In Berbera we set camp in the Dahabshiil Hotel (not owned or sponsored in any way by the money transfer company bearing the same name) after driving around a bit and finding all other places full. Full? Bizarre that the place should have such an influx of visitors... who knows, maybe the place is truly starting to bloom in the way that the Somalilanders hope for it to. During our stay in the “country” we have heard and sensed the sincere wish of its people to be recognized as a nation on the international playground. We have mostly been taken for aid workers at first sight and then been welcomed even more heartily once identified as tourists. Having said that, it was in Berbera that we were thrown a stone at by some kid for the first and, granted, only time so far.

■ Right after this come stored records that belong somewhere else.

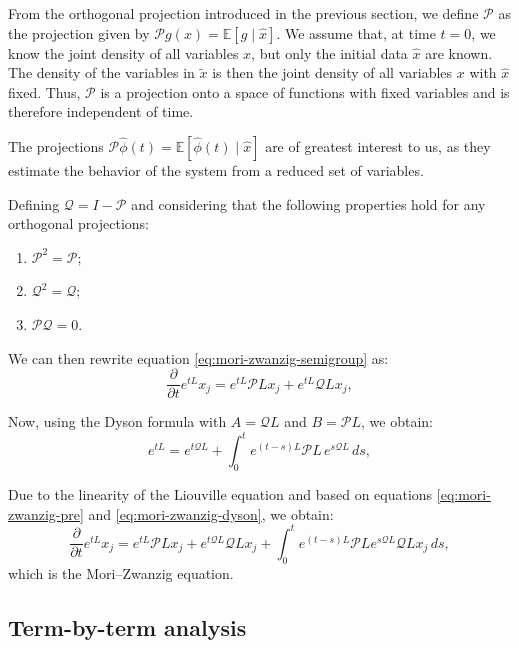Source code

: \documentclass[12pt]{article}
\begin{document}
From the orthogonal projection introduced in the previous section, we define $\mathcal{P}$ as the projection given by $\mathcal{P}g(x) = \mathbb{E}[g \mid \hat{x}]$. We assume that, at time $t = 0$, we know the joint density of all variables $x$, but only the initial data $\hat{x}$ are known. The density of the variables in $\tilde{x}$ is then the joint density of all variables $x$ with $\hat{x}$ fixed. Thus, $\mathcal{P}$ is a projection onto a space of functions with fixed variables and is therefore independent of time.

The projections $\mathcal{P}\hat{\phi}(t) = \mathbb{E}[\hat{\phi}(t) \mid \hat{x}]$ are of greatest interest to us, as they estimate the behavior of the system from a reduced set of variables.

Defining $\mathcal{Q} = I - \mathcal{P}$ and considering that the following properties hold for any orthogonal projections:
\begin{enumerate}
	\item $\mathcal{P}^2 = \mathcal{P}$;
	\item $\mathcal{Q}^2 = \mathcal{Q}$;
	\item $\mathcal{P}\mathcal{Q} = 0$.
\end{enumerate}

We can then rewrite equation \eqref{eq:mori-zwanzig-semigroup} as:
\begin{equation}
	\frac{\partial }{\partial t}e^{tL}x_j = e^{tL}\mathcal{P}Lx_j + e^{tL}\mathcal{Q}Lx_j,
	\label{eq:mori-zwanzig-pre}
\end{equation}

Now, using the Dyson formula with $A = \mathcal{Q}L$ and $B = \mathcal{P}L$, we obtain:
\begin{equation}
	e^{tL} = e^{t\mathcal{Q}L} + \int_0^t e^{(t-s)L} \mathcal{P}L \, e^{s\mathcal{Q}L} \, ds,
	\label{eq:mori-zwanzig-dyson}
\end{equation}

Due to the linearity of the Liouville equation and based on equations \eqref{eq:mori-zwanzig-pre} and \eqref{eq:mori-zwanzig-dyson}, we obtain:
\begin{equation}
	\frac{\partial}{\partial t} e^{tL} x_j = e^{tL} \mathcal{P}L x_j + e^{t\mathcal{Q}L} \mathcal{Q}L x_j + \int_0^t e^{(t-s)L} \mathcal{P}L e^{s\mathcal{Q}L} \mathcal{Q}L x_j \, ds,
	\label{eq:mori-zwanzig}
\end{equation}
which is the Mori–Zwanzig equation.


\subsection{Term-by-term analysis}
\end{document}
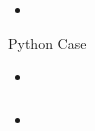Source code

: \documentclass[utf8x]{beamer}
\begin{document}
\begin{frame}
  \frametitle{}
  \begin{itemize}
  \item
  \end{itemize}
  \pause
  \begin{block}{
    Python Case}
    \begin{itemize}
    \item
    \end{itemize}
  \end{block}
\end{frame}



\begin{frame}
  \frametitle{}
  \begin{itemize}
  \item
  \end{itemize}
\end{frame}
\end{document}
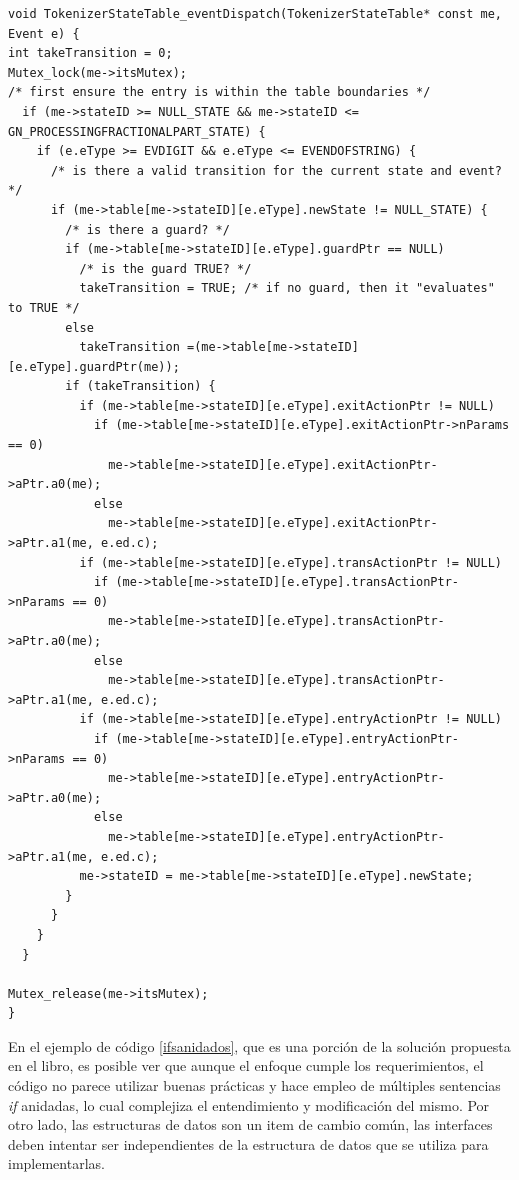 \begin{lstlisting}[caption=Código ejemplo Douglass State Table, label={ifsanidados}]
void TokenizerStateTable_eventDispatch(TokenizerStateTable* const me, Event e) {
int takeTransition = 0;
Mutex_lock(me->itsMutex);
/* first ensure the entry is within the table boundaries */
  if (me->stateID >= NULL_STATE && me->stateID <= GN_PROCESSINGFRACTIONALPART_STATE) {
    if (e.eType >= EVDIGIT && e.eType <= EVENDOFSTRING) {
      /* is there a valid transition for the current state and event? */
      if (me->table[me->stateID][e.eType].newState != NULL_STATE) {
        /* is there a guard? */
        if (me->table[me->stateID][e.eType].guardPtr == NULL)
          /* is the guard TRUE? */
          takeTransition = TRUE; /* if no guard, then it "evaluates" to TRUE */
        else
          takeTransition =(me->table[me->stateID][e.eType].guardPtr(me));
        if (takeTransition) {
          if (me->table[me->stateID][e.eType].exitActionPtr != NULL)
            if (me->table[me->stateID][e.eType].exitActionPtr->nParams == 0)
              me->table[me->stateID][e.eType].exitActionPtr->aPtr.a0(me);
            else
              me->table[me->stateID][e.eType].exitActionPtr->aPtr.a1(me, e.ed.c);
          if (me->table[me->stateID][e.eType].transActionPtr != NULL)
            if (me->table[me->stateID][e.eType].transActionPtr->nParams == 0)
              me->table[me->stateID][e.eType].transActionPtr->aPtr.a0(me);
            else
              me->table[me->stateID][e.eType].transActionPtr->aPtr.a1(me, e.ed.c);
          if (me->table[me->stateID][e.eType].entryActionPtr != NULL)
            if (me->table[me->stateID][e.eType].entryActionPtr->nParams == 0)
              me->table[me->stateID][e.eType].entryActionPtr->aPtr.a0(me);
            else
              me->table[me->stateID][e.eType].entryActionPtr->aPtr.a1(me, e.ed.c);
          me->stateID = me->table[me->stateID][e.eType].newState;
        }
      }
    }
  }

Mutex_release(me->itsMutex);
}
\end{lstlisting}

En el ejemplo de código \ref{ifsanidados}, que es una porción de la solución propuesta en el libro, es posible ver que aunque el enfoque cumple los requerimientos, el código no parece utilizar buenas prácticas y hace empleo de múltiples sentencias \textit{if} anidadas, lo cual complejiza el entendimiento y modificación del mismo. Por otro lado, las estructuras de datos son un item de cambio común, las interfaces deben intentar ser independientes de la estructura de datos que se utiliza para implementarlas.

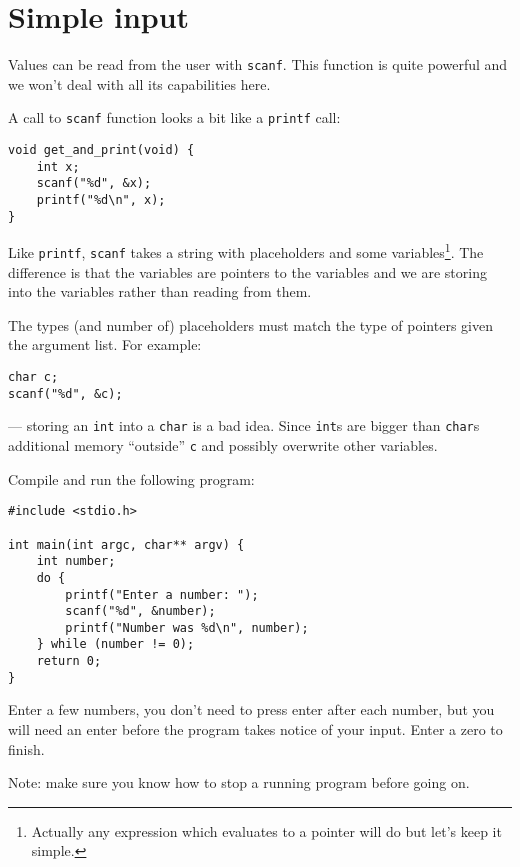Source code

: 
\chapter{Simple input}


Values can be read from the user with \texttt{scanf}.
This function is quite powerful and we won't deal with all its capabilities here.

A  call to \texttt{scanf} function looks a bit like a \texttt{printf} call:
\begin{lstlisting}
void get_and_print(void) {
    int x;
    scanf("%d", &x);
    printf("%d\n", x);
}
\end{lstlisting}
Like \texttt{printf}, \texttt{scanf} takes a string with placeholders and some variables\footnote{Actually any expression which evaluates to a pointer will do but let's keep it simple.}.
The difference is that the variables are pointers to the variables and we are storing into the variables
rather than reading from them.

The types (and number of) placeholders must match the type of pointers given the argument list.
For example:
\begin{lstlisting}
char c;
scanf("%d", &c); 
\end{lstlisting}
--- storing an \texttt{int} into a \texttt{char} is a bad idea.
Since \texttt{int}s are bigger than \texttt{char}s additional memory ``outside'' \texttt{c} and possibly overwrite 
other variables.

Compile and run the following program:
\begin{lstlisting}
#include <stdio.h>

int main(int argc, char** argv) {
    int number;
    do {
        printf("Enter a number: "); 
        scanf("%d", &number);
        printf("Number was %d\n", number);
    } while (number != 0);
    return 0;
}
\end{lstlisting}
Enter a few numbers, you don't need to press enter after each number, but you will need an enter before the program 
takes notice of your input.
Enter a zero to finish.

Note: make sure you know how to stop a running program before going on.

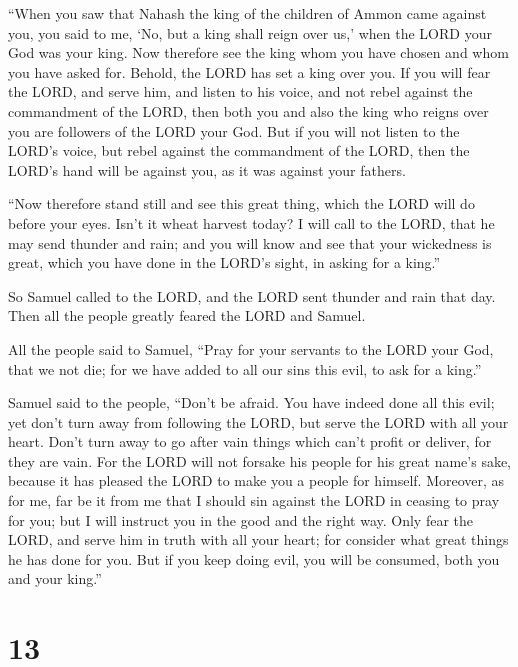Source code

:  ``When you saw that Nahash the king of the children of
Ammon came against you, you said to me, `No, but a king shall reign over
us,' when the LORD your God was your king.  Now therefore
see the king whom you have chosen and whom you have asked for. Behold,
the LORD has set a king over you.  If you will fear the
LORD, and serve him, and listen to his voice, and not rebel against the
commandment of the LORD, then both you and also the king who reigns over
you are followers of the LORD your God.  But if you will
not listen to the LORD's voice, but rebel against the commandment of the
LORD, then the LORD's hand will be against you, as it was against your
fathers.

 ``Now therefore stand still and see this great thing,
which the LORD will do before your eyes.  Isn't it wheat
harvest today? I will call to the LORD, that he may send thunder and
rain; and you will know and see that your wickedness is great, which you
have done in the LORD's sight, in asking for a king.''

 So Samuel called to the LORD, and the LORD sent thunder
and rain that day. Then all the people greatly feared the LORD and
Samuel.

 All the people said to Samuel, ``Pray for your servants to
the LORD your God, that we not die; for we have added to all our sins
this evil, to ask for a king.''

 Samuel said to the people, ``Don't be afraid. You have
indeed done all this evil; yet don't turn away from following the LORD,
but serve the LORD with all your heart.  Don't turn away to
go after vain things which can't profit or deliver, for they are vain.
 For the LORD will not forsake his people for his great
name's sake, because it has pleased the LORD to make you a people for
himself.  Moreover, as for me, far be it from me that I
should sin against the LORD in ceasing to pray for you; but I will
instruct you in the good and the right way.  Only fear the
LORD, and serve him in truth with all your heart; for consider what
great things he has done for you.  But if you keep doing
evil, you will be consumed, both you and your king.''

\hypertarget{section-12}{%
\section{13}\label{section-12}}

Feelin' wrecked? Come and chill at Berbera!

Berbera is another example of a town that is loyal to the coastal concept: nice, sunny and warm yet chilled in atmosphere. We spent our first day wandering around town in the post-khat tranquil of the afternoon, stopping for some beverages by the seaside and having a late lunch a bit further along the same seaside in a restaurant recommended to us by our man Abdi Abdi from the Oriental Hotel in Hargeisa in case we'd need any assistance while in Berbera. Indeed, we found Abdi's trusted man Ali at the place and he agreed to help us with our plans to get to the mountain town of Sheekh, in the direction of Burcao. We had been told this would be cool to visit still even if Burcao had recently been marked as off limits to tourists, as temporarily happens with things and places here. To compensate for his friendly advice and help, and to watch the show put on by the resident cats and crows, we ended up having most of our meals at Ali's restaurant.




A case of the pan (edit: the pot) calling the kettle black, surely?



Welcome to the 'Eat all you can point at' buffet.

The next day we wandered northeast to the clean beaches a few kilometers out of town. We crossed paths with some locals on our way there and rode the rest of the way in their car. For about the third time on this trip, and all of them in Somaliland, we met someone with links to Finland as one of the guys' sister had just moved over to the north a few months ago. T also got to revive his skills at beach footy with the gang while I was investigating the lifeforms of the gulf of Aden and squirming as a result of an overdose of salt on my skin while wading by the shoreline. Later we crawled to the resort-style hotel by the beach for some afternoon refreshments as T's ankle gave its notice for early retirement. The place was nice enough for us to stick around until dinner time as well, especially as we were promised a free ride back into town after nightfall.




Setting up the goal posts.


Someone didn't pay attention and is not only off-side but slightly off-pitch...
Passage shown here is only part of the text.